• **Required action**
A verbatim transcript of the data below is required, images omitted.

════════════════

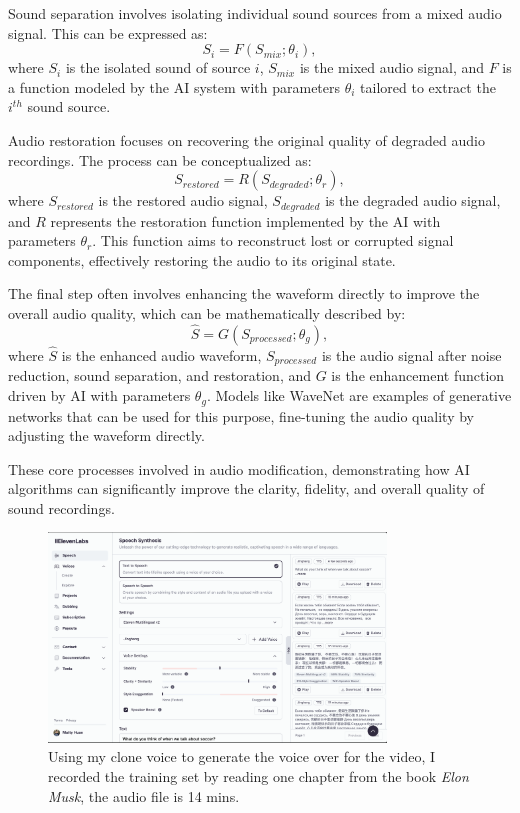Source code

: \documentclass[11pt,a4paper,oneside]{report}
\begin{document}
Sound separation involves isolating individual sound sources from a mixed audio signal. This can be expressed as:
\begin{equation}
S_i = F(S_{mix}; \theta_i),
\end{equation}
where $S_i$ is the isolated sound of source $i$, $S_{mix}$ is the mixed audio signal, and $F$ is a function modeled by the AI system with parameters $\theta_i$ tailored to extract the $i^{th}$ sound source.

Audio restoration focuses on recovering the original quality of degraded audio recordings. The process can be conceptualized as:
\begin{equation}
S_{restored} = R(S_{degraded}; \theta_r),
\end{equation}
where $S_{restored}$ is the restored audio signal, $S_{degraded}$ is the degraded audio signal, and $R$ represents the restoration function implemented by the AI with parameters $\theta_r$. This function aims to reconstruct lost or corrupted signal components, effectively restoring the audio to its original state.

The final step often involves enhancing the waveform directly to improve the overall audio quality, which can be mathematically described by:
\begin{equation}
\hat{S} = G(S_{processed}; \theta_g),
\end{equation}
where $\hat{S}$ is the enhanced audio waveform, $S_{processed}$ is the audio signal after noise reduction, sound separation, and restoration, and $G$ is the enhancement function driven by AI with parameters $\theta_g$. Models like WaveNet are examples of generative networks that can be used for this purpose, fine-tuning the audio quality by adjusting the waveform directly.

These core processes involved in audio modification, demonstrating how AI algorithms can significantly improve the clarity, fidelity, and overall quality of sound recordings. 

\begin{figure}[htbp]
  \centering
  \includegraphics[width=0.8\textwidth]{ElevenLabs.png}
  \caption{Using my clone voice to generate the voice over for the video, I recorded the training set by reading one chapter from the book \textit{Elon Musk}, the audio file is 14 mins.}
\end{figure}
\end{document}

════════════════

• **Response**
Source code

: \documentclass[11pt,a4paper,oneside]{report}
\begin{document}
Sound separation involves isolating individual sound sources from a mixed audio signal. This can be expressed as:
\begin{equation}
S_i = F(S_{mix}; \theta_i),
\end{equation}
where $S_i$ is the isolated sound of source $i$, $S_{mix}$ is the mixed audio signal, and $F$ is a function modeled by the AI system with parameters $\theta_i$ tailored to extract the $i^{th}$ sound source.

Audio restoration focuses on recovering the original quality of degraded audio recordings. The process can be conceptualized as:
\begin{equation}
S_{restored} = R(S_{degraded}; \theta_r),
\end{equation}
where $S_{restored}$ is the restored audio signal, $S_{degraded}$ is the degraded audio signal, and $R$ represents the restoration function implemented by the AI with parameters $\theta_r$. This function aims to reconstruct lost or corrupted signal components, effectively restoring the audio to its original state.

The final step often involves enhancing the waveform directly to improve the overall audio quality, which can be mathematically described by:
\begin{equation}
\hat{S} = G(S_{processed}; \theta_g),
\end{equation}
where $\hat{S}$ is the enhanced audio waveform, $S_{processed}$ is the audio signal after noise reduction, sound separation, and restoration, and $G$ is the enhancement function driven by AI with parameters $\theta_g$. Models like WaveNet are examples of generative networks that can be used for this purpose, fine-tuning the audio quality by adjusting the waveform directly.

These core processes involved in audio modification, demonstrating how AI algorithms can significantly improve the clarity, fidelity, and overall quality of sound recordings. 

\begin{figure}[htbp]
  \centering
  \includegraphics[width=0.8\textwidth]{ElevenLabs.png}
  \caption{Using my clone voice to generate the voice over for the video, I recorded the training set by reading one chapter from the book \textit{Elon Musk}, the audio file is 14 mins.}
\end{figure}
\end{document}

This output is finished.